Milkman orders can be executed at the fair market price even if orders are significantly delayed.

Useful for trading for decentralized autonomous organizations and governance-based trading operations.

6- CoW hooks

CoW hooks allow users to perform custom actions before or after trades, such as moving funds, storing, or claiming rewards.

CoW hooks execute a set of actions as a single transaction, allowing users to pair any Ethereum-related action with their CoW requests.

Developers and traders can express their intentions.

Maximum extractable value blocker

Developed by the CoW decentralized autonomous organization, Beaver Builder, and the Gnosis decentralized autonomous organization, the Maximum Extractable Value Blocker protects users from preemptive transactions and insider attacks. It sends transactions to a secure network, avoiding public pools that attract bots.

Preemptive trading occurs when bots detect a large transaction in the queue and place their orders ahead of it, taking advantage of the anticipated price change. This often leaves the original trader with a worse price.

Following trades occur when bots place trades immediately after a major trade, so that they can benefit from the price shifts left by the original trade. This is less harmful because it does not affect the original trader’s price.

Insider attacks are a combination of the two, where the bot places a trade before and after the user's transaction, inflating the price and making a profit at the user's expense.

These methods exploit the transparent nature of blockchain networks, but can be combated with tools like the CoW protocol's Maximum Extractable Value Blocker.

With the Max MVP blocker, users can also earn up to 90% off the next trades generated from their own transactions. This tool is faster than standard trades and offers users transparency and real-time tracking. Many Web3 wallets, such as Uniswap and Trust Wallet, have integrated Max MVP into their wallets for safer and more efficient trading.

CoW Protocol Automated Market Maker

Loss vs. Rebalancing Problem

Liquidity providers often lose because most automated market makers do not adapt quickly enough to match the latest prices on major trading platforms, leaving outdated prices for arbitrage traders to exploit. This is known as “loss versus rebalancing” (LVR) and is a problem that reduces liquidity providers’ profits.

To solve the “loss vs. rebalancing” problem, the CoW protocol’s automated market maker uses a new mechanism known as Function Maximization Automated Market Maker (FM-AMM).

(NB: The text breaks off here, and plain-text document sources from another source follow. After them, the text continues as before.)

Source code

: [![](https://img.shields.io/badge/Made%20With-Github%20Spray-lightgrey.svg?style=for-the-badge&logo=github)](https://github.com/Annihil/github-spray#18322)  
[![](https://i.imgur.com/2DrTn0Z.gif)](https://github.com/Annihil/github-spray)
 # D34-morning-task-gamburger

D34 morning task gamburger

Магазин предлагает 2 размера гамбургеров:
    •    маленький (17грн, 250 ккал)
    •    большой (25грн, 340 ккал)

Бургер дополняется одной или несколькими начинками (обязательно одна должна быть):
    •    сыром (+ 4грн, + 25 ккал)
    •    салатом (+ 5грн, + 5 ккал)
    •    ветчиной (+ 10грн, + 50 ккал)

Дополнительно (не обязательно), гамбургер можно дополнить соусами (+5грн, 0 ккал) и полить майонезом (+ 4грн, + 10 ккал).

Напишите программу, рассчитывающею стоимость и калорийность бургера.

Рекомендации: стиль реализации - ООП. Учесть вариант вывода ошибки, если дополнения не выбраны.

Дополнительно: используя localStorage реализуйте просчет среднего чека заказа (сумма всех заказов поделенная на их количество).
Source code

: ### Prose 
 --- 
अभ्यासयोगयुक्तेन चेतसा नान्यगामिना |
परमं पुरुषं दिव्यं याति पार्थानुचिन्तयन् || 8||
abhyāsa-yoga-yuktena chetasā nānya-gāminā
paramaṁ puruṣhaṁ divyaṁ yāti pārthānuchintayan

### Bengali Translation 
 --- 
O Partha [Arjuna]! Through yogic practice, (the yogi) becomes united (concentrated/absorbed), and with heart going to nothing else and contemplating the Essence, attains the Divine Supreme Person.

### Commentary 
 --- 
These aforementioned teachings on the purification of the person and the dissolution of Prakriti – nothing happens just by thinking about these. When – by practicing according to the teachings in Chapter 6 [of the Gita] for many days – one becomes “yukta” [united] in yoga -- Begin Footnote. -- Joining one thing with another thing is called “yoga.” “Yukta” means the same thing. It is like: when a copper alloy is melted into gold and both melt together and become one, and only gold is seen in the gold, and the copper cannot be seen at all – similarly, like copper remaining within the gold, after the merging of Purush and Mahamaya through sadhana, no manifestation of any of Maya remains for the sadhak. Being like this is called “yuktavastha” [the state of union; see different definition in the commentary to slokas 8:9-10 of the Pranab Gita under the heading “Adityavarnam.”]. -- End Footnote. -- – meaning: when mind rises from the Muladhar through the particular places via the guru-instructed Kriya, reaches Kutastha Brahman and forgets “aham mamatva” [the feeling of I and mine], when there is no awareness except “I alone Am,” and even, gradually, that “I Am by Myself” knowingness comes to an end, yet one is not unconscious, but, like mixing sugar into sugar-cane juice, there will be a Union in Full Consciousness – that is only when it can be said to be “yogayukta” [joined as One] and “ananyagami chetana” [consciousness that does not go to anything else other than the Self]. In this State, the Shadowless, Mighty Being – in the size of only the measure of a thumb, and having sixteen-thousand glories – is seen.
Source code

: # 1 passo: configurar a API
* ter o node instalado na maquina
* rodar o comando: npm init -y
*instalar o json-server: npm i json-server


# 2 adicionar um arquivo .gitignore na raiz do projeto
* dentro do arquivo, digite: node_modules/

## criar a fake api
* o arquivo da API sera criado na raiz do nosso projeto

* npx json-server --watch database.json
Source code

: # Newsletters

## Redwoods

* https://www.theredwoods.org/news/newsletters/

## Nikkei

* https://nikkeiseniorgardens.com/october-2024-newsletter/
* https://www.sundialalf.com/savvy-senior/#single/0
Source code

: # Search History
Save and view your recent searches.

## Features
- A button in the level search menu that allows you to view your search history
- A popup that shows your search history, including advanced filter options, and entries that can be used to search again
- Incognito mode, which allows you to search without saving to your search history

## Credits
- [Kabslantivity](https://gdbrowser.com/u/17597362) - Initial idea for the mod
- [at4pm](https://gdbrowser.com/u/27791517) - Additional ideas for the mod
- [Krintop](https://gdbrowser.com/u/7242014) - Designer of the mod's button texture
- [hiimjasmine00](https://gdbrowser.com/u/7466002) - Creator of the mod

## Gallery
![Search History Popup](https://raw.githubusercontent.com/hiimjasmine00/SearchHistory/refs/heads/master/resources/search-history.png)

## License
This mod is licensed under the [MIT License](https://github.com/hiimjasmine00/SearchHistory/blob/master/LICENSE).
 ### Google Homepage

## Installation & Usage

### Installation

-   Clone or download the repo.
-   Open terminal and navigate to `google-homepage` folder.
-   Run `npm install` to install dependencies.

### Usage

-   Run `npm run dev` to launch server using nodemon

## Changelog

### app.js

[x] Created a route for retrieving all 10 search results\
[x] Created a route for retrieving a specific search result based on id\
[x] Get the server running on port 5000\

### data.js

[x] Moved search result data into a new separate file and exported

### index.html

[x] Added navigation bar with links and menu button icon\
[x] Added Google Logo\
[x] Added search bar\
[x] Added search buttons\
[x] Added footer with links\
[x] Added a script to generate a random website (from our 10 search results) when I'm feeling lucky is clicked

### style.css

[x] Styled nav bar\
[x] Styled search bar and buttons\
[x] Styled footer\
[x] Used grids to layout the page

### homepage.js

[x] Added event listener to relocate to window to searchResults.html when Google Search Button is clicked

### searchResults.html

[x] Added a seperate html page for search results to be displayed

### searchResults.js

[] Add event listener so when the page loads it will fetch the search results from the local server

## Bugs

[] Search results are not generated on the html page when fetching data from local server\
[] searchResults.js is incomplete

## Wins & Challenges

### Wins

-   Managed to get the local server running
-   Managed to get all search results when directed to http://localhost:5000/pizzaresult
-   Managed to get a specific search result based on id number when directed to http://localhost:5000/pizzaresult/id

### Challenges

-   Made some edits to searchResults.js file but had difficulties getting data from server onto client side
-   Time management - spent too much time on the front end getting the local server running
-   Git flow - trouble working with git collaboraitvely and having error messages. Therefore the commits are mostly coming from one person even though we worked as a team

This mechanism groups trades into batches and sets a single clearing price for each batch, ensuring that trades occur at a fair and up-to-date price.

COW Token

The COW token is central to the CoW protocol, acting as a governance token that allows contributors to participate in decision-making for the growth and changes of the protocol. This governance system is designed to align the interests of users, developers, and supporters, and promote a community-driven approach.

Closing thoughts

The CoW decentralized autonomous organization offers innovative solutions to protect Ethereum users from manipulation, ensure better trading, liquidity protection, and decentralized governance. Through the CoW protocol, the maximum extractable value blocker, and the CoW protocol’s automated market maker, users can enjoy lower fees, less risk, and greater control over transactions.